> **WHAT TO PRODUCE**
How many lines in the material below include the string "limit"? Only the number should be given.

> **THE INPUT**
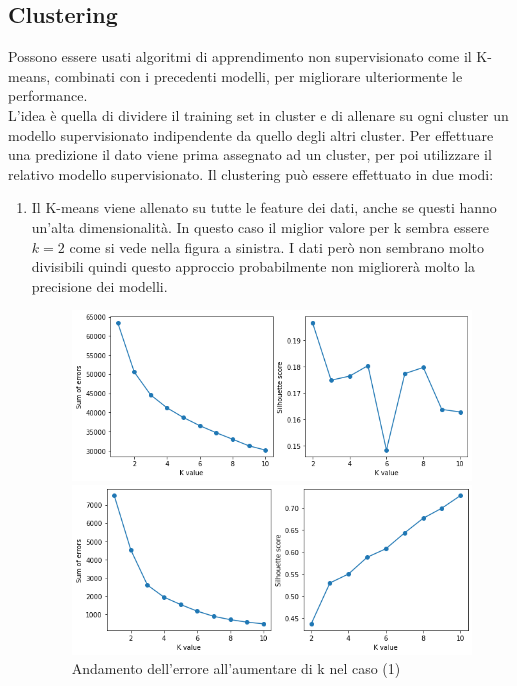 \documentclass{article}
\begin{document}
\subsection{Clustering}
\label{sec:clustering}
Possono essere usati algoritmi di apprendimento non supervisionato come il
K-means, combinati con i precedenti modelli, per migliorare ulteriormente le
performance.\\
L'idea è quella di dividere il training set in cluster e di allenare su ogni
cluster un modello supervisionato indipendente da quello degli altri cluster.
Per effettuare una predizione il dato viene prima assegnato ad un cluster, per
poi utilizzare il relativo modello supervisionato.
Il clustering può essere effettuato in due modi:
\begin{enumerate}
	\item Il K-means viene allenato su tutte le feature dei dati, anche se
		questi hanno un'alta dimensionalità. In questo caso il miglior valore
		per k sembra essere $k=2$ come si vede nella figura a sinistra.
		I dati però non sembrano molto divisibili quindi questo approccio
		probabilmente non migliorerà molto la precisione dei modelli.
		\begin{figure}[ht]
			\centering
			\begin{minipage}{0.48\textwidth}
				\centering
				\includegraphics[width=\textwidth]{kselection1.png}
				\caption{Andamento dell'errore all'aumentare di k nel caso (1)}
			\end{minipage}
			\hfill
			\begin{minipage}{0.48\textwidth}
				\centering
				\includegraphics[width=\textwidth]{kselection2.png}

\end{minipage}
\end{figure}
\end{enumerate}
\end{document}

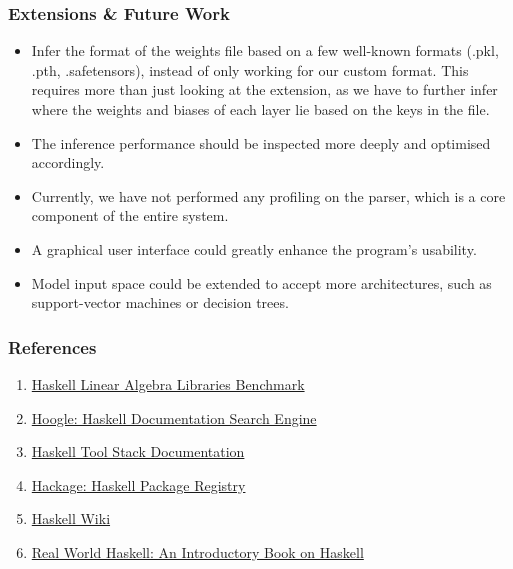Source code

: \documentclass{beamer}
\begin{document}
\begin{frame}
  \frametitle{Extensions \& Future Work}

  \begin{itemize}
    \item Infer the format of the weights file based on a few well-known formats (.pkl, .pth, .safetensors), instead of only working for our custom format. This requires more than just looking at the extension, as we have to further infer where the weights and biases of each layer lie based on the keys in the file. 
    \item<2-> The inference performance should be inspected more deeply and optimised accordingly.
    \item<3-> Currently, we have not performed any profiling on the parser, which is a core component of the entire system.
    \item<4-> A graphical user interface could greatly enhance the program's usability.
    \item<5-> Model input space could be extended to accept more architectures, such as support-vector machines or decision trees.
  \end{itemize}  

\end{frame}

\begin{frame}
  \frametitle{References}

  \begin{enumerate}
    \item \href{https://github.com/Magalame/fastest-matrices}{Haskell Linear Algebra Libraries Benchmark}
    \item \href{https://hoogle.haskell.org/}{Hoogle: Haskell Documentation Search Engine}
    \item \href{https://docs.haskellstack.org/}{Haskell Tool Stack Documentation}
    \item \href{https://hackage.haskell.org/}{Hackage: Haskell Package Registry}
    \item \href{https://wiki.haskell.org/}{Haskell Wiki}
    \item \href{https://book.realworldhaskell.org/}{Real World Haskell: An Introductory Book on Haskell}
  \end{enumerate}    

\end{frame}
\end{document}
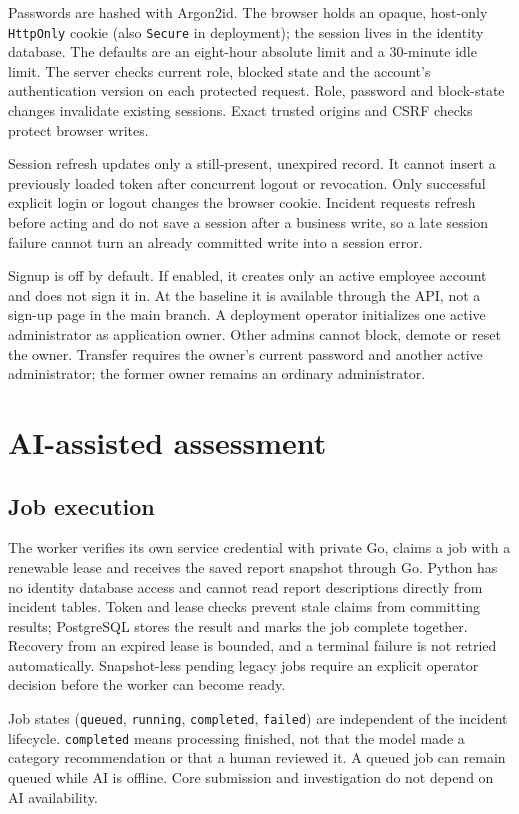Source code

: \documentclass[11pt,a4paper]{article}
\newcommand{\code}[1]{\texttt{#1}}
\begin{document}
Passwords are hashed with Argon2id. The browser holds an opaque, host-only
\code{HttpOnly} cookie (also \code{Secure} in deployment); the session lives
in the identity database. The defaults are an eight-hour absolute limit and
a 30-minute idle limit. The server checks current role, blocked state and
the account's authentication version on each protected request. Role,
password and block-state changes invalidate existing sessions. Exact trusted
origins and CSRF checks protect browser writes.

Session refresh updates only a still-present, unexpired record. It cannot
insert a previously loaded token after concurrent logout or revocation.
Only successful explicit login or logout changes the browser cookie.
Incident requests refresh before acting and do not save a session after a
business write, so a late session failure cannot turn an already committed
write into a session error.

Signup is off by default. If enabled, it creates only an active employee
account and does not sign it in. At the baseline it is available through the
API, not a sign-up page in the main branch. A deployment operator initializes
one active administrator as application owner. Other admins cannot block,
demote or reset the owner. Transfer requires the owner's current password
and another active administrator; the former owner remains an ordinary
administrator.

\section{AI-assisted assessment}

\subsection{Job execution}

The worker verifies its own service credential with private Go, claims a job
with a renewable lease and receives the saved report snapshot through Go.
Python has no identity database access and cannot read report descriptions
directly from incident tables. Token and lease checks prevent stale claims
from committing results; PostgreSQL stores the result and marks the job
complete together. Recovery from an expired lease is bounded, and a terminal
failure is not retried automatically. Snapshot-less pending legacy jobs
require an explicit operator decision before the worker can become ready.

Job states (\code{queued}, \code{running}, \code{completed}, \code{failed})
are independent of the incident lifecycle. \code{completed} means processing
finished, not that the model made a category recommendation or that a
human reviewed it. A queued job can remain queued while AI is offline.
Core submission and investigation do not depend on AI availability.
\end{document}
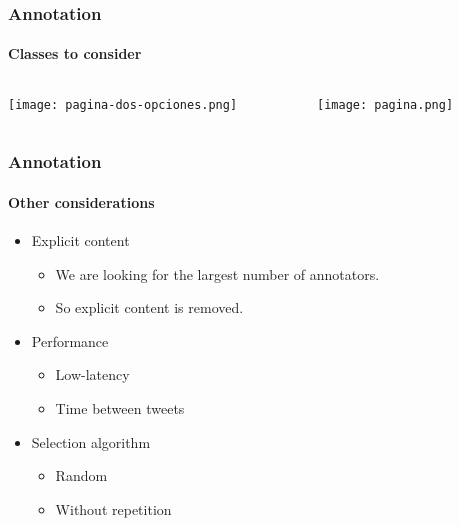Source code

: \begin{frame}
\frametitle{Annotation}
\framesubtitle{Classes to consider}
        \begin{center}
        \begin{columns}[c]
            \begin{column}[c]{0.50\textwidth}
                \centering
                \texttt{[image: pagina-dos-opciones.png]}
            \end{column}

            \begin{column}[c]{0.50\textwidth}
                \centering
                \texttt{[image: pagina.png]}
            \end{column}
        \end{columns}
    \end{center}
\end{frame}
\begin{frame}
    \frametitle{Annotation}
    \framesubtitle{Other considerations}

    \begin{itemize}
        \item Explicit content

        \begin{itemize}
            \item We are looking for the largest number of annotators.
            \item So explicit content is removed.
        \end{itemize}

        \item Performance

        \begin{itemize}
            \item Low-latency
            \item Time between tweets
        \end{itemize}

        \item Selection algorithm

        \begin{itemize}
            \item Random
            \item Without repetition
        \end{itemize}
    \end{itemize}
\end{frame}
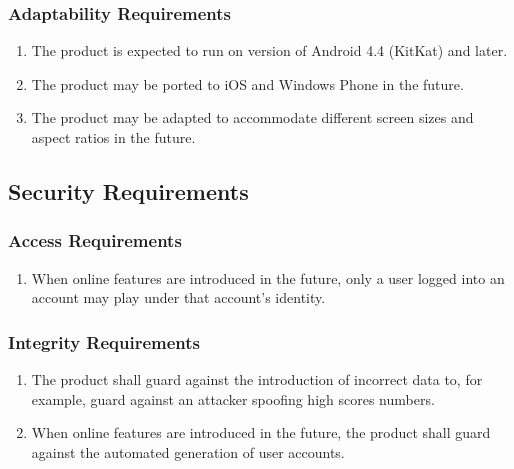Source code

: \documentclass[]{article}
\begin{document}
\subsubsection{Adaptability Requirements}
\label{ssub:adaptability_requirements}
\begin{enumerate}[{MS}1. ]
	\resumeEnum
	\item The product is expected to run on version of Android 4.4 (KitKat) and later.
	\item The product may be ported to iOS and Windows Phone in the future.
	\item The product may be adapted to accommodate different screen sizes and aspect ratios in the future.
\end{enumerate}


\subsection{Security Requirements}
\label{sub:security_requirements}

\subsubsection{Access Requirements}
\label{ssub:access_requirements}
\begin{enumerate}[{SR}1. ]
	\item When online features are introduced in the future, only a user logged into an account may play under that account's identity.
	\holdEnum
\end{enumerate}

\subsubsection{Integrity Requirements}
\label{ssub:integrity_requirements}
\begin{enumerate}[{SR}1. ]
	\resumeEnum
	\item The product shall guard against the introduction of incorrect data to, for example, guard against an attacker spoofing high scores numbers.
	\item When online features are introduced in the future, the product shall guard against the automated generation of user accounts. 
	\holdEnum
\end{enumerate}
\end{document}
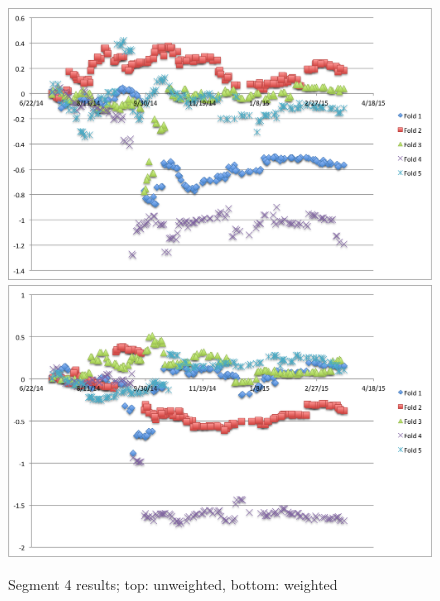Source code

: \documentclass[11pt,letterpaper]{article}
\begin{document}
\begin{figure}
	\centering
	\centering
   	\includegraphics[width=14cm]{images/unweighted-exp-3.png}
    	\qquad
    	\includegraphics[width=14cm]{images/weighted-exp-3.png}
    	\caption{Segment 4 results; top: unweighted, bottom: weighted}%
    	\label{fig:4}
\end{figure}
\end{document}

> **SOLUTION TO THE PROBLEM**
2